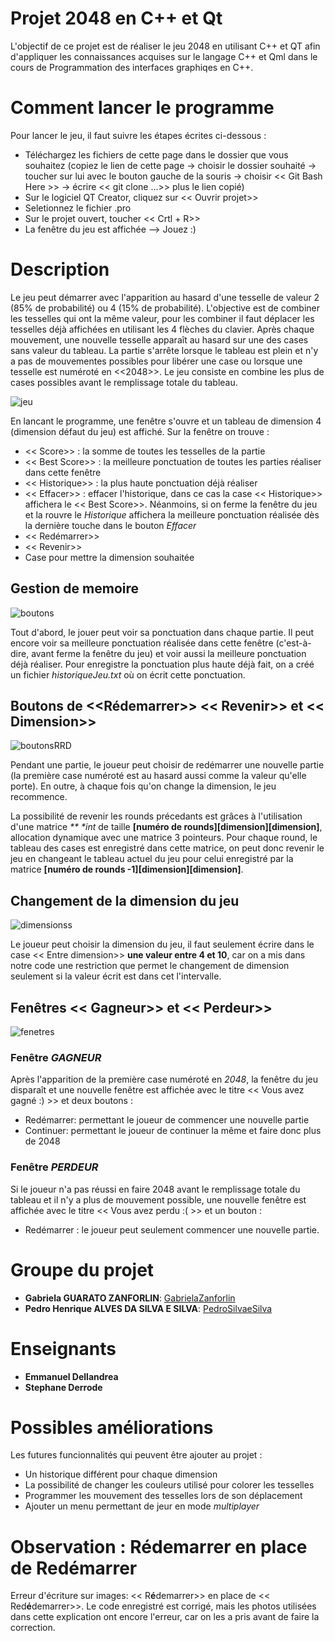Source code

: # Projet 2048 en C++ et Qt
L'objectif de ce projet est de réaliser le jeu 2048 en utilisant C++ et QT afin d'appliquer les connaissances acquises sur le langage C++ et Qml dans le cours de Programmation des interfaces graphiqes en C++.

# Comment lancer le programme
Pour lancer le jeu, il faut suivre les étapes écrites ci-dessous :

- Téléchargez les fichiers de cette page dans le dossier que vous souhaitez (copiez le lien de cette page -> choisir le dossier souhaité -> toucher sur lui avec le bouton gauche de la souris -> choisir << Git Bash Here >> -> écrire << git clone ...>> plus le lien copié)
- Sur le logiciel QT Creator, cliquez sur << Ouvrir projet>>
- Seletionnez le fichier .pro
- Sur le projet ouvert, toucher << Crtl + R>>
- La fenêtre du jeu est affichée --> Jouez :)

# Description
Le jeu peut démarrer avec l'apparition au hasard d'une tesselle de valeur 2 (85% de probabilité) ou 4 (15% de probabilité). L'objective est de combiner les tesselles qui ont la même valeur, pour les combiner il faut déplacer les tesselles déjà affichées en utilisant les 4 flèches du clavier. Après chaque mouvement, une nouvelle tesselle apparaît au hasard sur une des cases sans valeur du tableau. La partie s'arrête lorsque le tableau est plein et n'y a pas de mouvementes possibles pour libérer une case ou lorsque une tesselle est numéroté en <<2048>>. Le jeu consiste en combine les plus de cases possibles avant le remplissage totale du tableau.

![jeu](https://user-images.githubusercontent.com/62310420/79222867-b34d3b80-7e2e-11ea-8467-e0b828104af6.PNG)

En lancant le programme, une fenêtre s'ouvre et un tableau de dimension 4 (dimension défaut du jeu) est affiché. Sur la fenêtre on trouve :

* << Score>> : la somme de toutes les tesselles de la partie
* << Best Score>> : la meilleure ponctuation de toutes les parties réaliser dans cette fenêtre
* << Historique>> : la plus haute ponctuation déjà réaliser
* << Effacer>> : effacer l'historique, dans ce cas la case << Historique>> affichera le << Best Score>>. Néanmoins, si on ferme la fenêtre du jeu et la rouvre le _Historique_ affichera la meilleure ponctuation réalisée dès la dernière touche dans le bouton _Effacer_ 
* << Redémarrer>>
* << Revenir>>
* Case pour mettre la dimension souhaitée

## Gestion de memoire
![boutons](https://user-images.githubusercontent.com/62310420/79225503-2c4e9200-7e33-11ea-957c-39666e799233.PNG)

Tout d'abord, le jouer peut voir sa ponctuation dans chaque partie. Il peut encore voir sa meilleure ponctuation réalisée dans cette fenêtre (c'est-à-dire, avant ferme la fenêtre du jeu) et voir aussi la meilleure ponctuation déjà réaliser. 
Pour enregistre la ponctuation plus haute déjà fait, on a créé un fichier _historiqueJeu.txt_ où on écrit cette ponctuation. 

## Boutons de <<Rédemarrer>> << Revenir>> et << Dimension>>

![boutonsRRD](https://user-images.githubusercontent.com/62310420/79225874-cf071080-7e33-11ea-9818-5300e2cd9d87.PNG)

Pendant une partie, le joueur peut choisir de redémarrer une nouvelle partie (la première case numéroté est au hasard aussi comme la valeur qu'elle porte). En outre, à chaque fois qu'on change la dimension, le jeu recommence. 

La possibilité de revenir les rounds précedants est grâces à l'utilisation d'une matrice _** *int_ de taille **[numéro de rounds][dimension][dimension]**, allocation dynamique avec une matrice 3 pointeurs. Pour chaque round, le tableau des cases est enregistré dans cette matrice, on peut donc revenir le jeu en changeant le tableau actuel du jeu pour celui enregistré par la matrice **[numéro de rounds -1][dimension][dimension]**. 

## Changement de la dimension du jeu

![dimensionss](https://user-images.githubusercontent.com/62310420/79225526-38d2ea80-7e33-11ea-9d38-23b351b6faac.PNG)

Le joueur peut choisir la dimension du jeu, il faut seulement écrire dans le case << Entre dimension>> **une valeur entre 4 et 10**, car on a mis dans notre code une restriction que permet le changement de dimension seulement si la valeur écrit est dans cet l'intervalle.

## Fenêtres << Gagneur>> et << Perdeur>>

![fenetres](https://user-images.githubusercontent.com/62310420/79225611-615ae480-7e33-11ea-96df-e35b77811db1.PNG)

### Fenêtre _GAGNEUR_
Après l'apparition de la première case numéroté en _2048_, la fenêtre du jeu disparaît et une nouvelle fenêtre est affichée avec le titre << Vous avez gagné :) >> et deux boutons
:
* Redémarrer: permettant le joueur de commencer une nouvelle partie
* Continuer: permettant le joueur de continuer la même et faire donc plus de 2048

### Fenêtre _PERDEUR_
Si le joueur n'a pas réussi en faire 2048 avant le remplissage totale du tableau et il n'y a plus de mouvement possible, une nouvelle fenêtre est affichée avec le titre << Vous avez perdu :( >> et un bouton :
* Redémarrer : le joueur peut seulement commencer une nouvelle partie.

# Groupe du projet
- **Gabriela GUARATO ZANFORLIN**: [GabrielaZanforlin](https://github.com/GabrielaZanforlin)
- **Pedro Henrique ALVES DA SILVA E SILVA**: [PedroSilvaeSilva](https://github.com/PedroSilvaeSilva)

# Enseignants
- **Emmanuel Dellandrea**
- **Stephane Derrode**

# Possibles améliorations
Les futures funcionnalités qui peuvent être ajouter au projet :

* Un historique différent pour chaque dimension
* La possibilité de changer les couleurs utilisé pour colorer les tesselles
* Programmer les mouvement des tesselles lors de son déplacement
* Ajouter un menu permettant de jeur en mode _multiplayer_

# Observation : Rédemarrer en place de Redémarrer
Erreur d'écriture sur images: << R**é**demarrer>> en place de << Red**é**demarrer>>. Le code enregistré est corrigé, mais les photos utilisées dans cette explication ont encore l'erreur, car on les a pris avant de faire la correction.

#### [Task objective]
Retype the records in full. Do not carry over the images.

#### [Answer to the problem]
Source code

: # Projet 2048 en C++ et Qt
L'objectif de ce projet est de réaliser le jeu 2048 en utilisant C++ et QT afin d'appliquer les connaissances acquises sur le langage C++ et Qml dans le cours de Programmation des interfaces graphiqes en C++.

# Comment lancer le programme
Pour lancer le jeu, il faut suivre les étapes écrites ci-dessous :

- Téléchargez les fichiers de cette page dans le dossier que vous souhaitez (copiez le lien de cette page -> choisir le dossier souhaité -> toucher sur lui avec le bouton gauche de la souris -> choisir << Git Bash Here >> -> écrire << git clone ...>> plus le lien copié)
- Sur le logiciel QT Creator, cliquez sur << Ouvrir projet>>
- Seletionnez le fichier .pro
- Sur le projet ouvert, toucher << Crtl + R>>
- La fenêtre du jeu est affichée --> Jouez :)

# Description
Le jeu peut démarrer avec l'apparition au hasard d'une tesselle de valeur 2 (85% de probabilité) ou 4 (15% de probabilité). L'objective est de combiner les tesselles qui ont la même valeur, pour les combiner il faut déplacer les tesselles déjà affichées en utilisant les 4 flèches du clavier. Après chaque mouvement, une nouvelle tesselle apparaît au hasard sur une des cases sans valeur du tableau. La partie s'arrête lorsque le tableau est plein et n'y a pas de mouvementes possibles pour libérer une case ou lorsque une tesselle est numéroté en <<2048>>. Le jeu consiste en combine les plus de cases possibles avant le remplissage totale du tableau.

![jeu](https://user-images.githubusercontent.com/62310420/79222867-b34d3b80-7e2e-11ea-8467-e0b828104af6.PNG)

En lancant le programme, une fenêtre s'ouvre et un tableau de dimension 4 (dimension défaut du jeu) est affiché. Sur la fenêtre on trouve :

* << Score>> : la somme de toutes les tesselles de la partie
* << Best Score>> : la meilleure ponctuation de toutes les parties réaliser dans cette fenêtre
* << Historique>> : la plus haute ponctuation déjà réaliser
* << Effacer>> : effacer l'historique, dans ce cas la case << Historique>> affichera le << Best Score>>. Néanmoins, si on ferme la fenêtre du jeu et la rouvre le _Historique_ affichera la meilleure ponctuation réalisée dès la dernière touche dans le bouton _Effacer_ 
* << Redémarrer>>
* << Revenir>>
* Case pour mettre la dimension souhaitée

## Gestion de memoire
![boutons](https://user-images.githubusercontent.com/62310420/79225503-2c4e9200-7e33-11ea-957c-39666e799233.PNG)

Tout d'abord, le jouer peut voir sa ponctuation dans chaque partie. Il peut encore voir sa meilleure ponctuation réalisée dans cette fenêtre (c'est-à-dire, avant ferme la fenêtre du jeu) et voir aussi la meilleure ponctuation déjà réaliser. 
Pour enregistre la ponctuation plus haute déjà fait, on a créé un fichier _historiqueJeu.txt_ où on écrit cette ponctuation. 

## Boutons de <<Rédemarrer>> << Revenir>> et << Dimension>>

![boutonsRRD](https://user-images.githubusercontent.com/62310420/79225874-cf071080-7e33-11ea-9818-5300e2cd9d87.PNG)

Pendant une partie, le joueur peut choisir de redémarrer une nouvelle partie (la première case numéroté est au hasard aussi comme la valeur qu'elle porte). En outre, à chaque fois qu'on change la dimension, le jeu recommence. 

La possibilité de revenir les rounds précedants est grâces à l'utilisation d'une matrice _** *int_ de taille **[numéro de rounds][dimension][dimension]**, allocation dynamique avec une matrice 3 pointeurs. Pour chaque round, le tableau des cases est enregistré dans cette matrice, on peut donc revenir le jeu en changeant le tableau actuel du jeu pour celui enregistré par la matrice **[numéro de rounds -1][dimension][dimension]**. 

## Changement de la dimension du jeu

![dimensionss](https://user-images.githubusercontent.com/62310420/79225526-38d2ea80-7e33-11ea-9d38-23b351b6faac.PNG)

Le joueur peut choisir la dimension du jeu, il faut seulement écrire dans le case << Entre dimension>> **une valeur entre 4 et 10**, car on a mis dans notre code une restriction que permet le changement de dimension seulement si la valeur écrit est dans cet l'intervalle.

## Fenêtres << Gagneur>> et << Perdeur>>

![fenetres](https://user-images.githubusercontent.com/62310420/79225611-615ae480-7e33-11ea-96df-e35b77811db1.PNG)

### Fenêtre _GAGNEUR_
Après l'apparition de la première case numéroté en _2048_, la fenêtre du jeu disparaît et une nouvelle fenêtre est affichée avec le titre << Vous avez gagné :) >> et deux boutons
:
* Redémarrer: permettant le joueur de commencer une nouvelle partie
* Continuer: permettant le joueur de continuer la même et faire donc plus de 2048

### Fenêtre _PERDEUR_
Si le joueur n'a pas réussi en faire 2048 avant le remplissage totale du tableau et il n'y a plus de mouvement possible, une nouvelle fenêtre est affichée avec le titre << Vous avez perdu :( >> et un bouton :
* Redémarrer : le joueur peut seulement commencer une nouvelle partie.

# Groupe du projet
- **Gabriela GUARATO ZANFORLIN**: [GabrielaZanforlin](https://github.com/GabrielaZanforlin)
- **Pedro Henrique ALVES DA SILVA E SILVA**: [PedroSilvaeSilva](https://github.com/PedroSilvaeSilva)

# Enseignants
- **Emmanuel Dellandrea**
- **Stephane Derrode**

# Possibles améliorations
Les futures funcionnalités qui peuvent être ajouter au projet :

* Un historique différent pour chaque dimension
* La possibilité de changer les couleurs utilisé pour colorer les tesselles
* Programmer les mouvement des tesselles lors de son déplacement
* Ajouter un menu permettant de jeur en mode _multiplayer_

# Observation : Rédemarrer en place de Redémarrer
Erreur d'écriture sur images: << R**é**demarrer>> en place de << Red**é**demarrer>>. Le code enregistré est corrigé, mais les photos utilisées dans cette explication ont encore l'erreur, car on les a pris avant de faire la correction.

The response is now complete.